API

There are Python and Javascript libraries available for communicating with Picarus and they are kept in sync with the server. As the API is being changed somewhat frequently at this point, it is best to use these libraries for communication. The documentation below explains the encodings, REST calls, and parameters available.

Data access

You can access data by row (/data/:table/:row) or by slice (/slice/:table/:startRow/:stopRow which is [startRow, stopRow)). Slices exploit the contiguous nature of the rows in HBase and allow for batch execution on Hadoop.

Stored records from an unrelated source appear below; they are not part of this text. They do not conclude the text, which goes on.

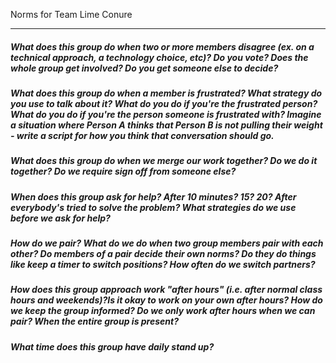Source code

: Norms for Team Lime Conure
_____

##### What does this group do when two or more members disagree (ex. on a technical approach, a technology choice, etc)? Do you vote? Does the whole group get involved? Do you get someone else to decide?


##### What does this group do when a member is frustrated? What strategy do you use to talk about it? What do you do if you're the frustrated person? What do you do if you're the person someone is frustrated with? Imagine a situation where Person A thinks that Person B is not pulling their weight - write a script for how you think that conversation should go.


##### What does this group do when we merge our work together? Do we do it together? Do we require sign off from someone else?


##### When does this group ask for help? After 10 minutes? 15? 20? After everybody's tried to solve the problem? What strategies do we use before we ask for help?

##### How do we pair? What do we do when two group members pair with each other? Do members of a pair decide their own norms? Do they do things like keep a timer to switch positions? How often do we switch partners?

##### How does this group approach work "after hours" (i.e. after normal class hours and weekends)?Is it okay to work on your own after hours? How do we keep the group informed? Do we only work after hours when we can pair? When the entire group is present?

##### What time does this group have daily stand up?
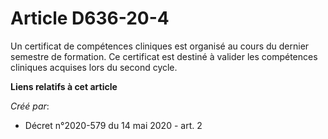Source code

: # Article D636-20-4

Un certificat de compétences cliniques est organisé au cours du dernier semestre de formation. Ce certificat est destiné à
valider les compétences cliniques acquises lors du second cycle.

**Liens relatifs à cet article**

_Créé par_:

  - Décret n°2020-579 du 14 mai 2020 - art. 2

Two-Factor Authentication: Yubikey/Email

Picarus supports two forms of additional authentication Yubikey (yubico.com/yubikey) which is a hardware token that can be programmed and input through a Picarus admin tool (api/yubikey.py) and email where a key is sent to a user’s email address. Using a Yubikey has the benefit of a more streamlined login process (i.e., one press vs checking email and pasting key) and is preferred if available.

Authentication

All calls use HTTP Basic Authentication with an email as the user and either the Login Key (only for /auth/) or API Key (everything but /auth/) as the password.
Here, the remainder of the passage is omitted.